EXERCISE REQUIREMENTS »
Line by line, set down all the data below exactly, omitting any picture.

WORKING DATA »
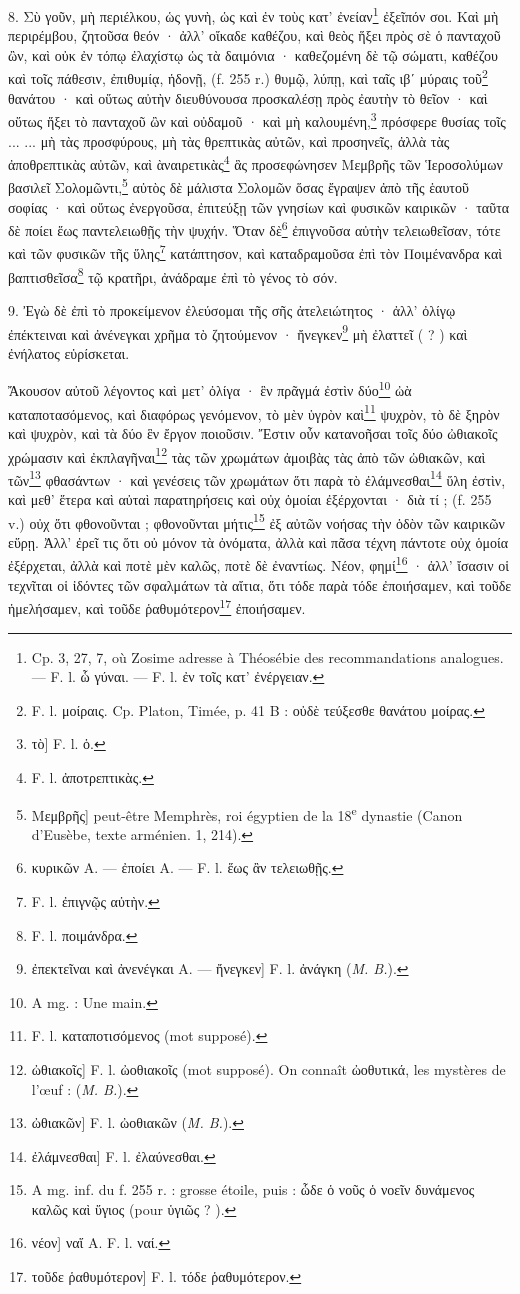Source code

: \documentclass[landscape, a4paper, 11pt, oneside, polutonikogreek, french]{article}
\begin{document}
8. Σὺ γοῦν, μὴ περιέλκου, ὡς γυνὴ, ὡς καὶ ἐν τοὺς κατ' ἐνείαν\footnote{Cp. 3, 27, 7, où Zosime adresse à Théosébie des recommandations analogues. --- F. l. ὧ γύναι. --- F. l. ἐν τοῖς κατ' ἐνέργειαν.} ἐξεῖπόν σοι. Καὶ μὴ περιρέμβου, ζητοῦσα θεόν · ἀλλ' οἴκαδε καθέζου, καὶ θεὸς ἥξει πρὸς σὲ ὁ πανταχοῦ ὢν, καὶ οὐκ ἐν τόπῳ ἐλαχίστῳ ὡς τὰ δαιμόνια · καθεζομένη δὲ τῷ σώματι, καθέζου καὶ τοῖς πάθεσιν, ἐπιθυμίᾳ, ἡδονῇ, (f. 255 r.) θυμῷ, λύπῃ, καὶ ταῖς ιβʹ μύραις τοῦ\footnote{F. l. μοίραις. Cp. Platon, Timée, p. 41 B : οὐδὲ τεύξεσθε θανάτου μοίρας.} θανάτου · καὶ οὕτως αὐτὴν διευθύνουσα προσκαλέσῃ πρὸς ἐαυτὴν τὸ θεῖον · καὶ οὕτως ἥξει τὸ πανταχοῦ ὢν καὶ οὐδαμοῦ · καὶ μὴ καλουμένη,\footnote{τὸ] F. l. ὁ.} πρόσφερε θυσίας τοῖς ... ... μὴ τὰς προσφύρους, μὴ τὰς θρεπτικὰς αὐτῶν, καὶ προσηνεῖς, ἀλλὰ τὰς ἀποθρεπτικὰς αὐτῶν, καὶ ὰναιρετικὰς\footnote{F. l. ἀποτρεπτικὰς.} ἃς προσεφώνησεν Μεμβρῆς τῶν Ἱεροσολύμων βασιλεῖ Σολομῶντι,\footnote{Mεμβρῆς] peut-être Memphrès, roi égyptien de la 18\textsuperscript{e} dynastie (Canon d'Eusèbe, texte arménien. 1, 214).} αὐτὸς δὲ μάλιστα Σολομῶν ὅσας ἔγραψεν ἀπὸ τῆς ἑαυτοῦ σοφίας · καὶ οὕτως ἐνεργοῦσα, ἐπιτεύξῃ τῶν γνησίων καὶ φυσικῶν καιρικῶν · ταῦτα δὲ ποίει ἕως παντελειωθῇς τὴν ψυχήν. Ὅταν δὲ\footnote{κυρικῶν A. --- ἐποίει A. --- F. l. ἕως ἂν τελειωθῇς.} ἐπιγνοῦσα αὐτὴν τελειωθεῖσαν, τότε καὶ τῶν φυσικῶν τῆς ὕλης\footnote{F. l. ἐπιγνῷς αὐτὴν.} κατάπτησον, καὶ καταδραμοῦσα ἐπὶ τὸν Ποιμένανδρα καὶ βαπτισθεῖσα\footnote{F. l. ποιμάνδρα.} τῷ κρατῆρι, ἀνάδραμε ἐπὶ τὸ γένος τὸ σόν.

9. Ἐγὼ δὲ ἐπὶ τὸ προκείμενον ἐλεύσομαι τῆς σῆς ἀτελειώτητος · ἀλλ' ὀλίγῳ ἐπέκτειναι καὶ ἀνένεγκαι χρῆμα τὸ ζητούμενον · ἤνεγκεν\footnote{ἐπεκτεῖναι καὶ ἀνενέγκαι A. --- ἤνεγκεν] F. l. ἀνάγκη (\emph{M. B.}).} μὴ ἐλαττεῖ ( ? ) καὶ ἐνήλατος εὑρίσκεται.

Ἄκουσον αὐτοῦ λέγοντος καὶ μετ' ὀλίγα · ἓν πρᾶγμά ἐστὶν δύο\footnote{A mg. : Une main.} ὠὰ καταποτασόμενος, καὶ διαφόρως γενόμενον, τὸ μὲν ὑγρὸν καὶ\footnote{F. l. καταποτισόμενος (mot supposé).} ψυχρὸν, τὸ δὲ ξηρὸν καὶ ψυχρὸν, καὶ τὰ δύο ἓν ἔργον ποιοῦσιν. Ἔστιν οὖν κατανοῆσαι τοῖς δύο ὠθιακοῖς χρώμασιν καὶ ἐκπλαγῆναι\footnote{ὠθιακοῖς] F. l. ὠοθιακοῖς (mot supposé). On connaît ὠοθυτικά, les mystères de l'œuf : (\emph{M. B.}).} τὰς τῶν χρωμάτων ἀμοιβὰς τὰς ἀπὸ τῶν ὠθιακῶν, καὶ τῶν\footnote{ὠθιακῶν] F. l. ὠοθιακῶν (\emph{M. B.}).} φθασάντων · καὶ γενέσεις τῶν χρωμάτων ὅτι παρὰ τὸ ἐλάμνεσθαι\footnote{ἐλάμνεσθαι] F. l. ἐλαύνεσθαι.} ὕλη ἐστὶν, καὶ μεθ' ἕτερα καὶ αὐταὶ παρατηρήσεις καὶ οὐχ ὁμοίαι ἐξέρχονται · διὰ τί ; (f. 255 v.) οὐχ ὅτι φθονοῦνται ; φθονοῦνται μήτις\footnote{A mg. inf. du f. 255 r. : grosse étoile, puis : ὧδε ὁ νοῦς ὁ νοεῖν δυνάμενος καλῶς καὶ ὕγιος (pour ὑγιῶς ? ).} ἐξ αὐτῶν νοήσας τὴν ὁδὸν τῶν καιρικῶν εὕρῃ. Ἀλλ' ἐρεῖ τις ὅτι οὐ μόνον τὰ ὀνόματα, ἀλλὰ καὶ πᾶσα τέχνη πάντοτε οὐχ ὁμοία ἐξέρχεται, ἀλλὰ καὶ ποτὲ μὲν καλῶς, ποτὲ δὲ ἐναντίως. Νέον, φημί\footnote{νέον] ναἵ A. F. l. ναί.} · ἀλλ' ἴσασιν οἱ τεχνῖται οἱ ἰδόντες τῶν σφαλμάτων τὰ αἴτια, ὅτι τόδε παρὰ τόδε ἐποιήσαμεν, καὶ τοῦδε ἡμελήσαμεν, καὶ τοῦδε ῥαθυμότερον\footnote{τοῦδε ῥαθυμότερον] F. l. τόδε ῥαθυμότερον.} ἐποιήσαμεν.
\end{document}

RESULT OF THIS TASK »
Source code

: \documentclass[landscape, a4paper, 11pt, oneside, polutonikogreek, french]{article}
\begin{document}
8. Σὺ γοῦν, μὴ περιέλκου, ὡς γυνὴ, ὡς καὶ ἐν τοὺς κατ' ἐνείαν\footnote{Cp. 3, 27, 7, où Zosime adresse à Théosébie des recommandations analogues. --- F. l. ὧ γύναι. --- F. l. ἐν τοῖς κατ' ἐνέργειαν.} ἐξεῖπόν σοι. Καὶ μὴ περιρέμβου, ζητοῦσα θεόν · ἀλλ' οἴκαδε καθέζου, καὶ θεὸς ἥξει πρὸς σὲ ὁ πανταχοῦ ὢν, καὶ οὐκ ἐν τόπῳ ἐλαχίστῳ ὡς τὰ δαιμόνια · καθεζομένη δὲ τῷ σώματι, καθέζου καὶ τοῖς πάθεσιν, ἐπιθυμίᾳ, ἡδονῇ, (f. 255 r.) θυμῷ, λύπῃ, καὶ ταῖς ιβʹ μύραις τοῦ\footnote{F. l. μοίραις. Cp. Platon, Timée, p. 41 B : οὐδὲ τεύξεσθε θανάτου μοίρας.} θανάτου · καὶ οὕτως αὐτὴν διευθύνουσα προσκαλέσῃ πρὸς ἐαυτὴν τὸ θεῖον · καὶ οὕτως ἥξει τὸ πανταχοῦ ὢν καὶ οὐδαμοῦ · καὶ μὴ καλουμένη,\footnote{τὸ] F. l. ὁ.} πρόσφερε θυσίας τοῖς ... ... μὴ τὰς προσφύρους, μὴ τὰς θρεπτικὰς αὐτῶν, καὶ προσηνεῖς, ἀλλὰ τὰς ἀποθρεπτικὰς αὐτῶν, καὶ ὰναιρετικὰς\footnote{F. l. ἀποτρεπτικὰς.} ἃς προσεφώνησεν Μεμβρῆς τῶν Ἱεροσολύμων βασιλεῖ Σολομῶντι,\footnote{Mεμβρῆς] peut-être Memphrès, roi égyptien de la 18\textsuperscript{e} dynastie (Canon d'Eusèbe, texte arménien. 1, 214).} αὐτὸς δὲ μάλιστα Σολομῶν ὅσας ἔγραψεν ἀπὸ τῆς ἑαυτοῦ σοφίας · καὶ οὕτως ἐνεργοῦσα, ἐπιτεύξῃ τῶν γνησίων καὶ φυσικῶν καιρικῶν · ταῦτα δὲ ποίει ἕως παντελειωθῇς τὴν ψυχήν. Ὅταν δὲ\footnote{κυρικῶν A. --- ἐποίει A. --- F. l. ἕως ἂν τελειωθῇς.} ἐπιγνοῦσα αὐτὴν τελειωθεῖσαν, τότε καὶ τῶν φυσικῶν τῆς ὕλης\footnote{F. l. ἐπιγνῷς αὐτὴν.} κατάπτησον, καὶ καταδραμοῦσα ἐπὶ τὸν Ποιμένανδρα καὶ βαπτισθεῖσα\footnote{F. l. ποιμάνδρα.} τῷ κρατῆρι, ἀνάδραμε ἐπὶ τὸ γένος τὸ σόν.

9. Ἐγὼ δὲ ἐπὶ τὸ προκείμενον ἐλεύσομαι τῆς σῆς ἀτελειώτητος · ἀλλ' ὀλίγῳ ἐπέκτειναι καὶ ἀνένεγκαι χρῆμα τὸ ζητούμενον · ἤνεγκεν\footnote{ἐπεκτεῖναι καὶ ἀνενέγκαι A. --- ἤνεγκεν] F. l. ἀνάγκη (\emph{M. B.}).} μὴ ἐλαττεῖ ( ? ) καὶ ἐνήλατος εὑρίσκεται.

Ἄκουσον αὐτοῦ λέγοντος καὶ μετ' ὀλίγα · ἓν πρᾶγμά ἐστὶν δύο\footnote{A mg. : Une main.} ὠὰ καταποτασόμενος, καὶ διαφόρως γενόμενον, τὸ μὲν ὑγρὸν καὶ\footnote{F. l. καταποτισόμενος (mot supposé).} ψυχρὸν, τὸ δὲ ξηρὸν καὶ ψυχρὸν, καὶ τὰ δύο ἓν ἔργον ποιοῦσιν. Ἔστιν οὖν κατανοῆσαι τοῖς δύο ὠθιακοῖς χρώμασιν καὶ ἐκπλαγῆναι\footnote{ὠθιακοῖς] F. l. ὠοθιακοῖς (mot supposé). On connaît ὠοθυτικά, les mystères de l'œuf : (\emph{M. B.}).} τὰς τῶν χρωμάτων ἀμοιβὰς τὰς ἀπὸ τῶν ὠθιακῶν, καὶ τῶν\footnote{ὠθιακῶν] F. l. ὠοθιακῶν (\emph{M. B.}).} φθασάντων · καὶ γενέσεις τῶν χρωμάτων ὅτι παρὰ τὸ ἐλάμνεσθαι\footnote{ἐλάμνεσθαι] F. l. ἐλαύνεσθαι.} ὕλη ἐστὶν, καὶ μεθ' ἕτερα καὶ αὐταὶ παρατηρήσεις καὶ οὐχ ὁμοίαι ἐξέρχονται · διὰ τί ; (f. 255 v.) οὐχ ὅτι φθονοῦνται ; φθονοῦνται μήτις\footnote{A mg. inf. du f. 255 r. : grosse étoile, puis : ὧδε ὁ νοῦς ὁ νοεῖν δυνάμενος καλῶς καὶ ὕγιος (pour ὑγιῶς ? ).} ἐξ αὐτῶν νοήσας τὴν ὁδὸν τῶν καιρικῶν εὕρῃ. Ἀλλ' ἐρεῖ τις ὅτι οὐ μόνον τὰ ὀνόματα, ἀλλὰ καὶ πᾶσα τέχνη πάντοτε οὐχ ὁμοία ἐξέρχεται, ἀλλὰ καὶ ποτὲ μὲν καλῶς, ποτὲ δὲ ἐναντίως. Νέον, φημί\footnote{νέον] ναἵ A. F. l. ναί.} · ἀλλ' ἴσασιν οἱ τεχνῖται οἱ ἰδόντες τῶν σφαλμάτων τὰ αἴτια, ὅτι τόδε παρὰ τόδε ἐποιήσαμεν, καὶ τοῦδε ἡμελήσαμεν, καὶ τοῦδε ῥαθυμότερον\footnote{τοῦδε ῥαθυμότερον] F. l. τόδε ῥαθυμότερον.} ἐποιήσαμεν.
\end{document}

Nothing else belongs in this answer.